Monday, April 26, 2010

Seeing into your eyes you see your whole body

It has probably been a good five years since I've had my eyes examined.  I keep getting these "things" (I do not wish to describe what I'm seeing) which are not floaters, so I decide to go to the eye doctor to figure out what's going on.

So last Friday I go in and find out that I'm FAR sighted instead of being near sighted all along.  I don't necessarily have to get bi-focals just quite yet, but I figure, what the heck.  One more thing to whine and complain about.  And the bill for a couple of pairs of glasses made my car mechanic green with envy.

While I was there the optometrist dilated my eyes so that he could blind me and photograph each eye and accompanying retina.  Afterwards he explained that he saw a soft drusen in one of my eyes.  That didn't sound good and his description (it is a piece of cholesterol trapped between the layers of the eye) didn't comfort me either.  I had him write it down (I'm over 40, so I forget things) on a piece of paper and then I ignored it until today.  I'm glad I ignored it over the weekend because it probably would have ruined my weekend.  Here is one of the links that I found about soft drusen:

Yep.  Soft drusen is a precursor to macular degeneration.  Great.  I'm an IT dude.  I write technical documents.  I depend on my eyes.  What will I do if I go blind?  I can't let this happen to me.

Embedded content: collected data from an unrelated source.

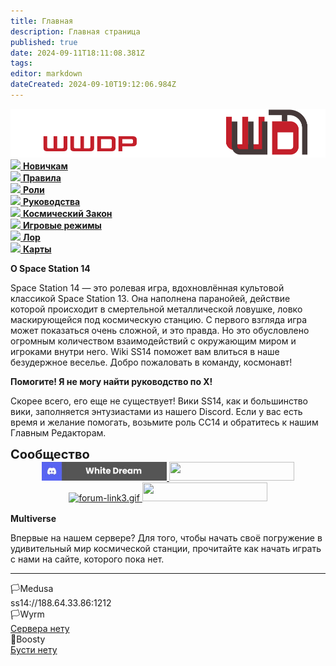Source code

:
 ```yaml
---
title: Главная
description: Главная страница
published: true
date: 2024-09-11T18:11:08.381Z
tags: 
editor: markdown
dateCreated: 2024-09-10T19:12:06.984Z
---
```


<div class="">
        <div class="flex page-col-content xs12 lg9 xl10 order-xs1">
          <div class="contents">
            <div>
              <center>
                <img src="/main_page_icons/wwdpwikilogo228.png" class="try-cock">
              </center>
              <div class="maincontainer">
                <div class="buttoncontainer">
                  <div>
                    <a href="/beginnersguide" class="icon-link is-internal-link is-valid-page">
                      <img src="https://wiki.ss14.su/main_page_icons/forbeginners_icon.png">
                      <b>Новичкам</b>
                    </a>
                  </div>
                  <div>
                    <a href="/rules" class="icon-link is-internal-link is-valid-page">
                      <img src="https://wiki.ss14.su/main_page_icons/rule_icon.png">
                      <b>Правила</b>
                    </a>
                  </div>
                  <div>
                    <a href="/roles" class="icon-link is-internal-link is-valid-page">
                      <img src="https://wiki.ss14.su/main_page_icons/roles_icon.png">
                      <b>Роли</b>
                    </a>
                  </div>
                  <div>
                    <a href="/guides" class="icon-link is-internal-link is-valid-page">
                      <img src="https://wiki.ss14.su/main_page_icons/guides_icon.png">
                      <b>Руководства</b>
                    </a>
                  </div>
                  <div>
                    <a href="/spacelaw" class="icon-link is-internal-link is-valid-page">
                      <img src="https://wiki.ss14.su/main_page_icons/space_law_icon.png">
                      <b>Космический Закон</b>
                    </a>
                  </div>
                  <div>
                    <a href="/gamemodes" class="icon-link is-internal-link is-valid-page">
                      <img src="https://wiki.ss14.su/main_page_icons/gamemodes_icon.png">
                      <b>Игровые режимы</b>
                    </a>
                  </div>
                  <div>
                    <a href="/backstory" class="icon-link is-internal-link is-valid-page">
                      <img src="https://wiki.ss14.su/main_page_icons/nt_icon.png">
                      <b>Лор</b>
                    </a>
                  </div>
                  <div>
                    <a href="/maps" class="icon-link is-external-link">
                      <img src="https://wiki.ss14.su/main_page_icons/maps_icon.png">
                      <b>Карты</b>
                    </a>
                  </div>
                </div>
                <div class="communitycontainer">
                  <div class="communitydesc">
                    <p>
                      <strong>О Space Station 14</strong>
                    </p>
                    <p>Space Station 14 — это ролевая игра, вдохновлённая культовой классикой Space Station 13. Она наполнена паранойей, действие которой происходит в смертельной металлической ловушке, ловко маскирующейся под космическую станцию. С первого взгляда игра может показаться очень сложной, и это правда. Но это обусловлено огромным количеством взаимодействий с окружающим миром и игроками внутри него. Wiki SS14 поможет вам влиться в наше безудержное веселье. Добро пожаловать в команду, космонавт!</p>
                  </div>
                  <div class="communitydesc">
                    <p>
                      <strong>Помогите! Я не могу найти руководство по X!</strong>
                    </p>
                    <p>Скорее всего, его еще не существует! Вики SS14, как и большинство вики, заполняется энтузиастами из нашего Discord. Если у вас есть время и желание помогать, возьмите роль СС14 и обратитесь к нашим Главным Редакторам.</p>
                  </div>
                  <div class="communitydesc" style="padding-bottom: 2px; width: 100%;">
                    <p style="font-size: 20px; padding: 0px; margin: 0px;">
                      <strong>Сообщество</strong>
                    </p>
                    <center>
                      <div>
                        <a href="https://discord.gg/WR4MNKuDVA" class="community-link is-external-link">
                          <span class="icon">
                            <img src="/main_page_icons/discord_link.png" width="200" height="30" class="try-cock">
                          </span>
                        </a>
                        <a href="https://google.com" class="community-link is-external-link">
                          <span class="icon">
                            <img src="https://wiki.ss14.su/vk_link.png" width="200" height="30" class="try-cock">
                          </span>
                        </a>
                      </div>
                      <div>
                        <a rel="nofollow" href="https://forum.wwdp-ss14.ru/" class="community-link is-external-link">
                          <span class="icon">
                            <img src="https://wiki.ss14.su/forum-link3.gif" alt="forum-link3.gif" width="200" height="30" class="try-cock">
                          </span>
                        </a>
                        <a href="https://spacestationmultiverse.com/" class="community-link is-external-link">
                          <span class="icon">
                            <img src="https://wiki.ss14.su/hub-link2.gif" width="200" height="30"  class="try-cock">
                          </span>
                        </a>
                      </div>
                    </center>
                  </div>
                </div>
              </div>
              <div></div>
              <div class="multiversecont">
                <p>
                  <strong>Multiverse</strong>
                </p>
                <p>Впервые на нашем сервере? Для того, чтобы начать своё погружение в удивительный мир космической станции, прочитайте как начать играть с нами на <a href="https://google.com" class="is-external-link" style="text-decoration: none;">сайте, которого пока нет.</a>
                </p>
              </div>
              <div></div>
              <hr>
              <div class="containerextra">
                <div class="servermenu">
                  <div>🏳️Medusa</div>
                  <div>
                    <a class="is-external-link"><span id="copy">ss14://188.64.33.86:1212</span></a>
                  </div>
                </div>
              <div class="containerextra">
                <div class="servermenu">
                  <div>🏳️Wyrm</div>
                  <div>
                    <a href="https://google.com" class="is-external-link">Сервера нету</a>
                  </div>
                </div>
                <div class="servermenu">
                  <div>💎Boosty</div>
                  <div>
                    <a href="https://google.com" class="is-external-link">Бусти нету</a>
                  </div>
                </div>
              </div>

The last 10 year or so, I have not done good things to my body.  Instead of diet and exercise, I've instead parked my butt and eaten.  I'm up to a weight that I am not comfortable admitting.  I hate looking like a near full-term pregnant woman.  My primary care physician told me that your eyes are an indication, the canary in the cage so to speak, of what else is happening in your body.  Great.  I have this piece of cholesterol in my eye.  Where else is this cholesterol parked?  I know that my gall bladder was full of it when it was removed.  Is it in my heart?  Is it in my brain?  Am I going to go blind and then stroke out for the rest of my life and end up dead because of cardiac arrest?  OK, OK, OK......   I'm dooms day, but when stuff comes back that doesn't sound good, then there's a good indication that something's probably up.

Why does a man have to go blind (I'm speaking figuratively here) in order to see?

On New Year's day I thought I was having a heart attack.  Subsequent testing showed that it was my gall bladder.  But one of the things the doctor told me is that I needed to loose 50 pounds.  50 freaking pounds.  Dang, that's a lot of weight.  I've probably lost 5 pounds.  The other 45 will take some time to get rid of.  But I will need to get active and loose the weight.  Or else I may end up blind and dead.

Saturday I bought some salmon at Sam's Club.  I cooked a piece on Saturday and liked it.  Today when I read that link, I had another piece of salmon for lunch.  I'm going to eat healthy from here on out.  50 pounds, here I come!


Vince T. said...


I have macular degeneration, but I'm nearly 60, so with 20/20 hindsight, I can give you some tips on what you can do to help with this.
- the healthy eating is a very good idea. Salmon is great, and so is other oily fish. Plenty of vegetables and fruit with the right anti-oxidants are good. There's loads of nutritional information at, which is also good for other aspects of macular degeneration.
- don't smoke !!!!!!
- have a little red wine - for medicinal purposes!
- exercise helps a lot - walking is very good, so is swimming.
- a cholesterol-busting medication such as Simvastatin may be useful. I'm not a doctor, so ask yours - and if he's anything like my doctor, he won't know what you're talking about, but go armed with some information about the benefits of statins for your eyes.
- wear sunglasses in bright daylight, even if it's cloudy. You'll need ones that block out blue light, such as red, brown orange or yellow. Blue/violet light can be very damaging if your retinas are at risk.

The prospects of going blind are scary, but I'm what Americans would call legally blind, and I still do most things that everyone else does, except for driving. I am quite a skilled computer user, a keen photographer (amateur, yes, but very keen!), and I get around unaided most of the time.

Macular degeneration doesn't usually make you totally blind, and it progresses pretty slowly, so please don't panic. Wet MD is very serious, but treatments are improving all the time. By the time you get to my age, there will be gene therapy, stem cells, pills and other things to treat MD pretty effectively. These are not cures, but they are likely to improve quality of life a heck of a lot.

So don't worry, be happy

Tom said...


Thank you for the kind words. When you start looking things up you often wonder, "So, this is what it is like to 'mature' and get older." The joys of aging.